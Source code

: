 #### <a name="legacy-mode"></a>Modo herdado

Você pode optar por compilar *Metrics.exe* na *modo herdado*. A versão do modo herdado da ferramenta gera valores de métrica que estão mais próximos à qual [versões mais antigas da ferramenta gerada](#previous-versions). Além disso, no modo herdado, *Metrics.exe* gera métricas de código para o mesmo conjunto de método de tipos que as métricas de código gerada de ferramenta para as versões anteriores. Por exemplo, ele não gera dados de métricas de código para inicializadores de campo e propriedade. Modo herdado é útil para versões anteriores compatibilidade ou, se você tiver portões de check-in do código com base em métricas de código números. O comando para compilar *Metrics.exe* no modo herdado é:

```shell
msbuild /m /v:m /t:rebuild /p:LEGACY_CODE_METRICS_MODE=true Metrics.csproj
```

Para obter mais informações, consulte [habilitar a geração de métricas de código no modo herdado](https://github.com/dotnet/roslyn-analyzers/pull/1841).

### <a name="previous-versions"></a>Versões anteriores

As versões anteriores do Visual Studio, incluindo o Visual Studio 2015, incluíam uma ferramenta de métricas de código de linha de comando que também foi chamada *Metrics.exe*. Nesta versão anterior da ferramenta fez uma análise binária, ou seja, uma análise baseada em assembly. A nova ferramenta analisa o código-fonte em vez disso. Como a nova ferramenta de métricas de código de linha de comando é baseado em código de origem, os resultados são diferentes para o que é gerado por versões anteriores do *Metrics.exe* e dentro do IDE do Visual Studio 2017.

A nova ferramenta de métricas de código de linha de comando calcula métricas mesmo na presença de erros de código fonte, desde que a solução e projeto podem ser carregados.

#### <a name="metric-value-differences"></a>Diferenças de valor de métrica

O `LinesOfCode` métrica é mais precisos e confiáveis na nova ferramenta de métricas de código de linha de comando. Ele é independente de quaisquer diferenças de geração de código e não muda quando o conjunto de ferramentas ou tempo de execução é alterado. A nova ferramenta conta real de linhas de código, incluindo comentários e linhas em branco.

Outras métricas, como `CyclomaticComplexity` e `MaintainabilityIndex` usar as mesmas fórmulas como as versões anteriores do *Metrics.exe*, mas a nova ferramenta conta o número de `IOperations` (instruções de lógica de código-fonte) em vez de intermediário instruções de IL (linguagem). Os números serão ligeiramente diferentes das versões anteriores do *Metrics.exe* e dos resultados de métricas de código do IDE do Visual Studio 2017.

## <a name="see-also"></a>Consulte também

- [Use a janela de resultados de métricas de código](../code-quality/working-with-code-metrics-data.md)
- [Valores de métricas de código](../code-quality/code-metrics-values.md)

────────────────────────────────────────

== AIM OF THE TASK ==
Where a line in the records above contains the word "name", copy that line.

== RESULT FOR THIS TASK ==
: #### <a name="legacy-mode"></a>Modo herdado
### <a name="previous-versions"></a>Versões anteriores
#### <a name="metric-value-differences"></a>Diferenças de valor de métrica
## <a name="see-also"></a>Consulte também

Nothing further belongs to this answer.